# Assignment:
Omit images. Retype all entries verbatim.

[Saved entries]
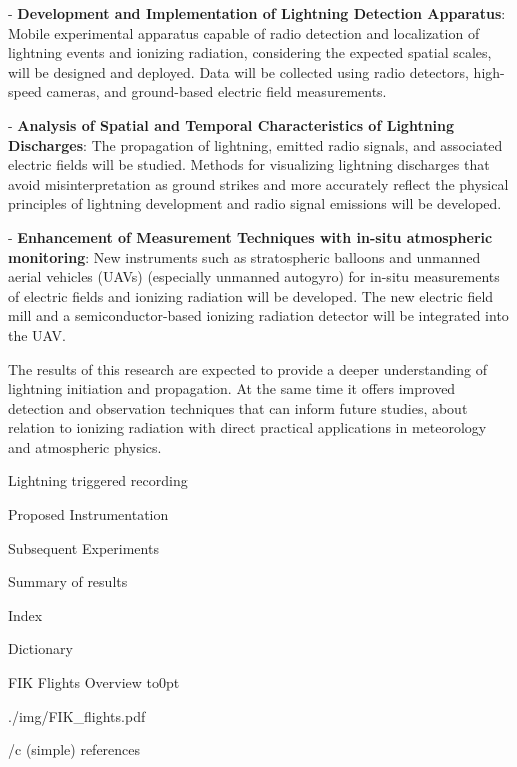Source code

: \begitems
\item - {\bf Development and Implementation of Lightning Detection Apparatus}: Mobile experimental apparatus capable of radio detection and localization of lightning events and ionizing radiation, considering the expected spatial scales, will be designed and deployed. Data will be collected using radio detectors, high-speed cameras, and ground-based electric field measurements.
\item - {\bf Analysis of Spatial and Temporal Characteristics of Lightning Discharges}: The propagation of lightning, emitted radio signals, and associated electric fields will be studied. Methods for visualizing lightning discharges that avoid misinterpretation as ground strikes and more accurately reflect the physical principles of lightning development and radio signal emissions will be developed.
\item - {\bf Enhancement of Measurement Techniques with in-situ atmospheric monitoring}: New instruments such as stratospheric balloons and unmanned aerial vehicles (UAVs) (especially unmanned autogyro) for in-situ measurements of electric fields and ionizing radiation will be developed. The new electric field mill and a semiconductor-based ionizing radiation detector will be integrated into the UAV.
\enditems

The results of this research are expected to provide a deeper understanding of lightning initiation and propagation. At the same time it offers improved detection and observation techniques that can inform future studies, about relation to ionizing radiation with direct practical applications in meteorology and atmospheric physics.

 

 Lightning triggered recording 

 

\chap[instrumentation] Proposed Instrumentation

 

\chap[experiments] Subsequent Experiments

 

\chap[results] Summary of results

 

\app Index
\makeindex

\app Dictionary
\makeglos

 FIK Flights Overview
\vbox to0pt{\vskip-25mm\centerline{\inspic ./img/FIK_flights.pdf }\vss}
\nextoddpage

\bibchap
\usebib/c (simple) references



\bye
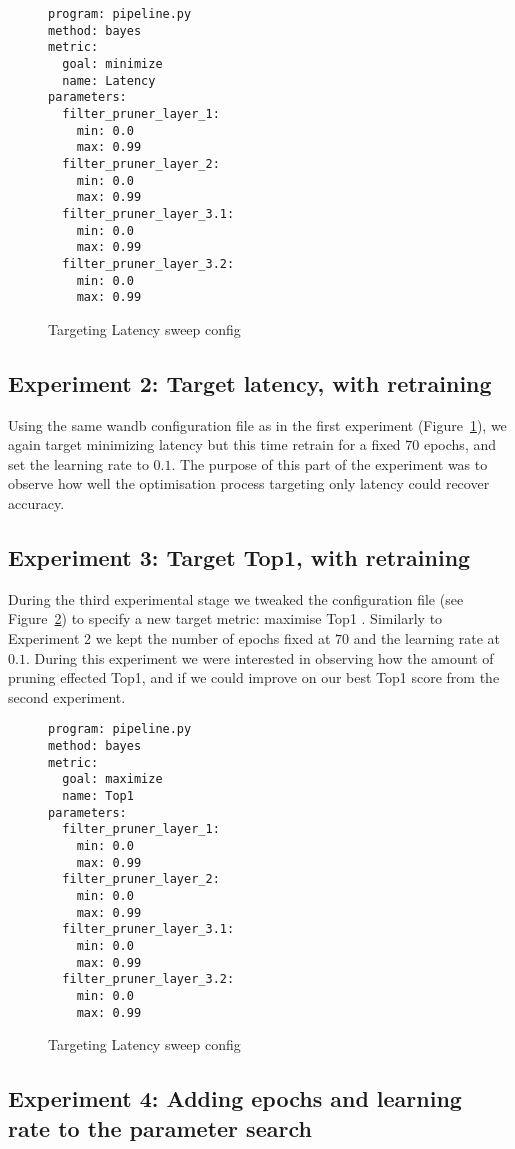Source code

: \documentclass[../Dissertation.tex]{subfiles}
\begin{document}
\singlespacing
\begin{figure}[H]
    \centering
    \begin{verbatim}
program: pipeline.py
method: bayes
metric:
  goal: minimize
  name: Latency
parameters:
  filter_pruner_layer_1:
    min: 0.0
    max: 0.99
  filter_pruner_layer_2:
    min: 0.0
    max: 0.99
  filter_pruner_layer_3.1:
    min: 0.0
    max: 0.99
  filter_pruner_layer_3.2:
    min: 0.0
    max: 0.99
    \end{verbatim}
    \caption{Targeting Latency sweep config}
    \label{fig:LatencySweepConfig}
\end{figure}
\doublespacing

\subsection{Experiment 2: Target latency, with retraining}

Using the same wandb configuration file as in the first experiment (Figure~\ref{fig:LatencySweepConfig}), we again target minimizing latency but this time retrain for a fixed $70$ epochs, and set the learning rate to $0.1$.
The purpose of this part of the experiment was to observe how well the optimisation process targeting only latency could recover accuracy.

\subsection{Experiment 3: Target Top1, with retraining}
During the third experimental stage we tweaked the configuration file (see Figure~\ref{fig:Top1SweepConfig}) to specify a new target metric: maximise Top1 .
Similarly to Experiment 2 we kept the number of epochs fixed at $70$ and the learning rate at $0.1$.
During this experiment we were interested in observing how the amount of pruning effected Top1, and if we could improve on our best Top1 score from the second experiment.

\singlespacing
\begin{figure}[H]
    \centering
    \begin{verbatim}
program: pipeline.py
method: bayes
metric:
  goal: maximize
  name: Top1
parameters:
  filter_pruner_layer_1:
    min: 0.0
    max: 0.99
  filter_pruner_layer_2:
    min: 0.0
    max: 0.99
  filter_pruner_layer_3.1:
    min: 0.0
    max: 0.99
  filter_pruner_layer_3.2:
    min: 0.0
    max: 0.99
    \end{verbatim}
    \caption{Targeting Latency sweep config}
    \label{fig:Top1SweepConfig}
\end{figure}
\doublespacing

\subsection{Experiment 4: Adding epochs and learning rate to the parameter search}
\end{document}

# Exercise result:
Source code

: \begitems
\item - {\bf Development and Implementation of Lightning Detection Apparatus}: Mobile experimental apparatus capable of radio detection and localization of lightning events and ionizing radiation, considering the expected spatial scales, will be designed and deployed. Data will be collected using radio detectors, high-speed cameras, and ground-based electric field measurements.
\item - {\bf Analysis of Spatial and Temporal Characteristics of Lightning Discharges}: The propagation of lightning, emitted radio signals, and associated electric fields will be studied. Methods for visualizing lightning discharges that avoid misinterpretation as ground strikes and more accurately reflect the physical principles of lightning development and radio signal emissions will be developed.
\item - {\bf Enhancement of Measurement Techniques with in-situ atmospheric monitoring}: New instruments such as stratospheric balloons and unmanned aerial vehicles (UAVs) (especially unmanned autogyro) for in-situ measurements of electric fields and ionizing radiation will be developed. The new electric field mill and a semiconductor-based ionizing radiation detector will be integrated into the UAV.
\enditems

The results of this research are expected to provide a deeper understanding of lightning initiation and propagation. At the same time it offers improved detection and observation techniques that can inform future studies, about relation to ionizing radiation with direct practical applications in meteorology and atmospheric physics.

 

 Lightning triggered recording 

 

\chap[instrumentation] Proposed Instrumentation

 

\chap[experiments] Subsequent Experiments

 

\chap[results] Summary of results

 

\app Index
\makeindex

\app Dictionary
\makeglos

 FIK Flights Overview
\vbox to0pt{\vskip-25mm\centerline{\inspic ./img/FIK_flights.pdf }\vss}
\nextoddpage

\bibchap
\usebib/c (simple) references



\bye
Source code

: \documentclass[../Dissertation.tex]{subfiles}
\begin{document}
\singlespacing
\begin{figure}[H]
    \centering
    \begin{verbatim}
program: pipeline.py
method: bayes
metric:
  goal: minimize
  name: Latency
parameters:
  filter_pruner_layer_1:
    min: 0.0
    max: 0.99
  filter_pruner_layer_2:
    min: 0.0
    max: 0.99
  filter_pruner_layer_3.1:
    min: 0.0
    max: 0.99
  filter_pruner_layer_3.2:
    min: 0.0
    max: 0.99
    \end{verbatim}
    \caption{Targeting Latency sweep config}
    \label{fig:LatencySweepConfig}
\end{figure}
\doublespacing

\subsection{Experiment 2: Target latency, with retraining}

Using the same wandb configuration file as in the first experiment (Figure~\ref{fig:LatencySweepConfig}), we again target minimizing latency but this time retrain for a fixed $70$ epochs, and set the learning rate to $0.1$.
The purpose of this part of the experiment was to observe how well the optimisation process targeting only latency could recover accuracy.

\subsection{Experiment 3: Target Top1, with retraining}
During the third experimental stage we tweaked the configuration file (see Figure~\ref{fig:Top1SweepConfig}) to specify a new target metric: maximise Top1 .
Similarly to Experiment 2 we kept the number of epochs fixed at $70$ and the learning rate at $0.1$.
During this experiment we were interested in observing how the amount of pruning effected Top1, and if we could improve on our best Top1 score from the second experiment.

\singlespacing
\begin{figure}[H]
    \centering
    \begin{verbatim}
program: pipeline.py
method: bayes
metric:
  goal: maximize
  name: Top1
parameters:
  filter_pruner_layer_1:
    min: 0.0
    max: 0.99
  filter_pruner_layer_2:
    min: 0.0
    max: 0.99
  filter_pruner_layer_3.1:
    min: 0.0
    max: 0.99
  filter_pruner_layer_3.2:
    min: 0.0
    max: 0.99
    \end{verbatim}
    \caption{Targeting Latency sweep config}
    \label{fig:Top1SweepConfig}
\end{figure}
\doublespacing

\subsection{Experiment 4: Adding epochs and learning rate to the parameter search}
\end{document}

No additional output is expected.